Task description: Reduce the material below to its lines containing "devices".
....
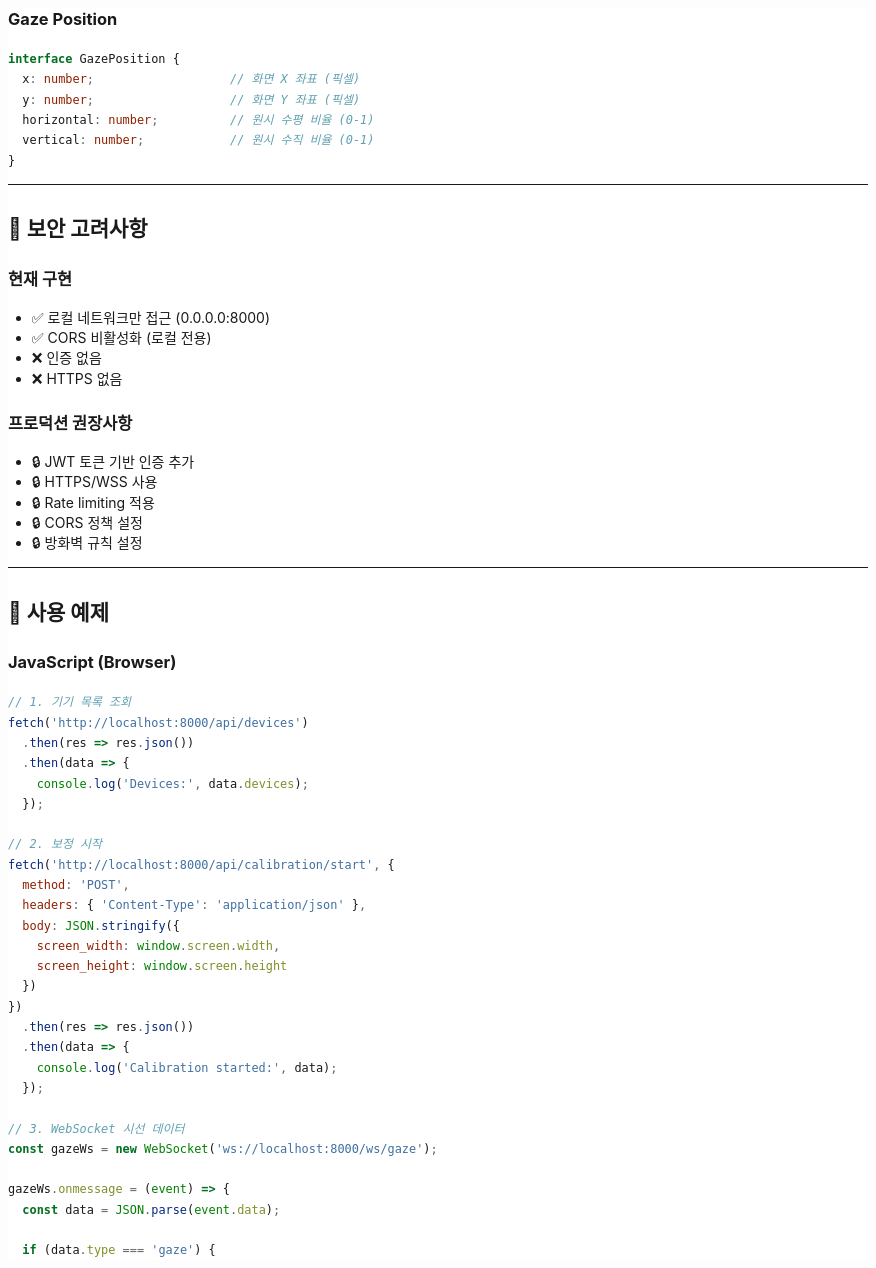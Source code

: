 ### Gaze Position

```typescript
interface GazePosition {
  x: number;                   // 화면 X 좌표 (픽셀)
  y: number;                   // 화면 Y 좌표 (픽셀)
  horizontal: number;          // 원시 수평 비율 (0-1)
  vertical: number;            // 원시 수직 비율 (0-1)
}
```

---

## 🔐 보안 고려사항

### 현재 구현
- ✅ 로컬 네트워크만 접근 (0.0.0.0:8000)
- ✅ CORS 비활성화 (로컬 전용)
- ❌ 인증 없음
- ❌ HTTPS 없음

### 프로덕션 권장사항
- 🔒 JWT 토큰 기반 인증 추가
- 🔒 HTTPS/WSS 사용
- 🔒 Rate limiting 적용
- 🔒 CORS 정책 설정
- 🔒 방화벽 규칙 설정

---

## 🚀 사용 예제

### JavaScript (Browser)

```javascript
// 1. 기기 목록 조회
fetch('http://localhost:8000/api/devices')
  .then(res => res.json())
  .then(data => {
    console.log('Devices:', data.devices);
  });

// 2. 보정 시작
fetch('http://localhost:8000/api/calibration/start', {
  method: 'POST',
  headers: { 'Content-Type': 'application/json' },
  body: JSON.stringify({
    screen_width: window.screen.width,
    screen_height: window.screen.height
  })
})
  .then(res => res.json())
  .then(data => {
    console.log('Calibration started:', data);
  });

// 3. WebSocket 시선 데이터
const gazeWs = new WebSocket('ws://localhost:8000/ws/gaze');

gazeWs.onmessage = (event) => {
  const data = JSON.parse(event.data);
  
  if (data.type === 'gaze') {
```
....
Exercise response:
fetch('http://localhost:8000/api/devices')
    console.log('Devices:', data.devices);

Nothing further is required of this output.